I’ve never been a huge fan of true crime. Before I understood what media literacy meant—before I understood that media broadly yields meaning, not all of it reasonable—my reluctance to dive into the inner workings of whatever serial killer or cold case was hot at the moment had less to do with ethics and more to do with a matter of taste. I simply… didn’t care for it. The content was undoubtedly upsetting, though as a matter of form, there was very little about the filmic interpretation of real tragedy that mandated viewing. Charlie Shackleton’s documentary Zodiac Killer Project has similar thoughts in its mind. However, as often as it pierces the veil of true crime culture, it regresses—perhaps intentionally—into the same banal exploitation.
The long and short of Shackleton’s anti-true crime yet still true crime doc has to do with one Lyndon E. Lafferty, a former California Highway Patrolman turned Zodiac Killer truther. Lyndon’s novel retelling, The Zodiac Killer Cover-Up, was optioned by Shackleton and his team, though just as pre-production had wrapped, the rights were rescinded. What’s a documentary filmmaker supposed to do? How about making a documentary about the documentary?
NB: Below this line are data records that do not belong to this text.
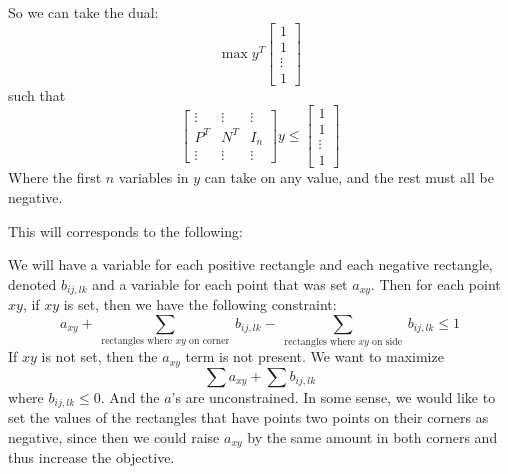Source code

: \documentclass[11pt]{article}
\begin{document}
So we can take the dual:
\[ \max y^T \left[ \begin{array}{c} 1 \\ 1 \\ \vdots \\ 1 \end{array} \right] \]
such that
\[ \left[ \begin{array}{ccc} \vdots & \vdots & \vdots \\
					  P^T & N^T & I_n \\
					\vdots & \vdots & \vdots \end{array} \right] y
\leq  \left[ \begin{array}{c} 1 \\ 1 \\ \vdots \\ 1 \end{array} \right] \]
Where the first $n$ variables in $y$ can take on any value, and the rest must all be negative. 

This will corresponds to the following:

We will have a variable for each positive rectangle and each negative rectangle, denoted $b_{ij, lk}$ and a variable for each point that was set $a_{xy}$. Then for each point $xy$, if $xy$ is set, then we have the following constraint:
\[ a_{xy} + \sum_{\text{ rectangles where $xy$ on corner }} b_{ij, lk} - \sum_{\text{ rectangles where $xy$ on side }} b_{ij,lk} \leq 1 \]
If $xy$ is not set, then the $a_{xy}$ term is not present. We want to maximize
\[ \sum a_{xy} + \sum b_{ij,lk} \]
where $b_{ij,lk} \leq 0$. And the $a$'s are unconstrained. In some sense, we would like to set the values of the rectangles that have points two points on their corners as negative, since then we could raise $a_{xy}$ by the same amount in both corners and thus increase the objective.
\end{document}
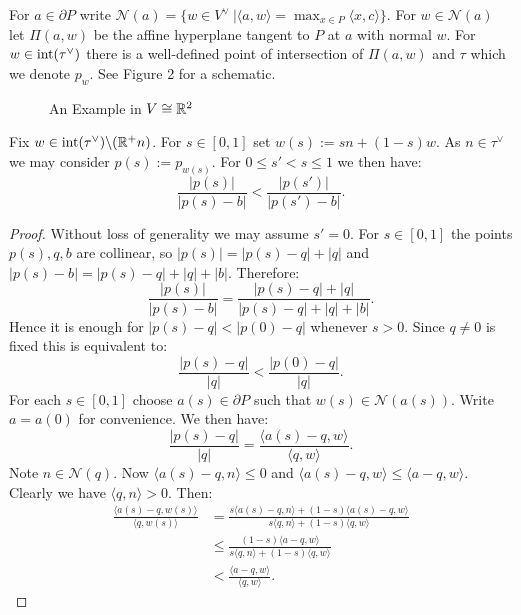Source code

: For \(a \in \partial P\) write \(\mathcal{N}(a) = \{w\in V^\vee \ | \langle a,w \rangle = \max_{x \in P} \langle x,c \rangle \}\). For \(w \in \mathcal{N}(a) \) let \(\Pi(a,w)\) be the affine hyperplane tangent to \(P\) at \(a\) with normal \(w\). For \(w \in \text{int}(\tau^\vee) \) there is a well-defined point of intersection of \(\Pi(a,w)\) and \(\tau\) which we denote \(p_w\). See Figure 2 for a schematic.
\begin{figure}[h]
\caption{An Example in \(V \cong \mathbb{R}^2\)}
\label{schematic}
\end{figure}
\begin{lemma} \label{R(X):Lemma3.1}
Fix \(w \in \text{int}(\tau^\vee) \backslash (\mathbb{R}^+ n)\). For \(s \in [0,1]\) set \(w(s) := sn + (1-s)w\). As \(n \in \tau^\vee \) we may consider \(p(s) := p_{w(s)}\). For \(0 \le s' < s \le 1\) we then have:
\[
\frac{|p(s)|}{|p(s)-b|} < \frac{|p(s')|}{|p(s')-b|}.
\]
\end{lemma}
\begin{proof}
Without loss of generality we may assume \(s' = 0\). For \(s \in [0,1]\) the points \(p(s), q,b\) are collinear, so \(|p(s)|= |p(s)-q|+|q|\) and \(|p(s)-b| =|p(s)-q| +|q| + |b| \). Therefore:
\[
\frac{|p(s)|}{|p(s) - b|} = \frac{|p(s)-q|+|q|}{|p(s)-q| +|q| + |b|}.
\]
Hence it is enough for \(|p(s)-q| < |p(0)-q|\) whenever \(s >0\). Since \(q \neq 0\) is fixed this is equivalent to:
\[
\frac{|p(s) - q|}{|q|} < \frac{|p(0) - q|}{|q|}.
\]
For each \(s \in [0,1]\) choose \(a(s) \in \partial P\) such that \(w(s) \in \mathcal{N}(a(s))\). Write \(a = a(0)\) for convenience. We then have:
\[
\frac{|p(s)-q|}{|q|} = \frac{\langle a(s)-q, w \rangle }{\langle q,w \rangle}.
\]
Note \(n \in \mathcal{N}(q)\). Now \(\langle a(s)-q,n \rangle \le 0\)  and \( \langle a(s) - q,w \rangle \le \langle a - q,w \rangle\). Clearly we have \(\langle q , n \rangle > 0\). Then:
\begin{align*}
\frac{\langle a(s) - q, w(s) \rangle }{\langle q, w(s) \rangle} &= \frac{s\langle a(s)-q, n \rangle + (1-s)\langle a(s)-q,w \rangle}{s \langle q , n \rangle + (1-s) \langle q, w \rangle} \\ &\le \frac{(1-s)\langle a-q, w \rangle }{s \langle q , n \rangle + (1-s) \langle q, w \rangle} \\ &< \frac{\langle a-q, w \rangle }{\langle q,w \rangle}.
\end{align*}
\end{proof}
At its best, Shackleton’s scathing insights of true crime culture and form damn an entire industry of violence. Regularly, Shackleton walks viewers through Lyndon’s story, sharing what, at any given point, he’d have done as a filmmaker to augment Lyndon’s convictions. The artifice of an entire currency—and true crime is its own currency today—is interrogated. Locations are often fake; the tropes are deceptive—ominous guitar twangs, every small town ever hiding a dark side—and, really, the matter of guilt or innocence, Shackleton concedes, would have been his to orchestrate.
Was George Russell Tucker, as availed by Lyndon, really the Zodiac Killer all along? Shackleton says no, though had he been able to make his documentary, he boasts how easily he could have convinced us he was, how fluidly he could have vindicated Lyndon’s admittedly out-there theories. It’s all very talky, often little more than establishing shots with Shackleton’s voiceover, a kind of podcast retrofitted to the filmic form.
That uneasy marriage proves initially compelling and long-term exhausting. Shackleton doesn’t have much to say beyond what audiences likely already know. True crime is exploitative and manufactured—it’s all entertainment. As a speaker, he’s immediate and, quite regularly, hilarious. He’s easy to listen to, making some shallower incisions cut deeper than they might have otherwise. As a 90-minute commitment, however, it’s the same thesis again and again… and again.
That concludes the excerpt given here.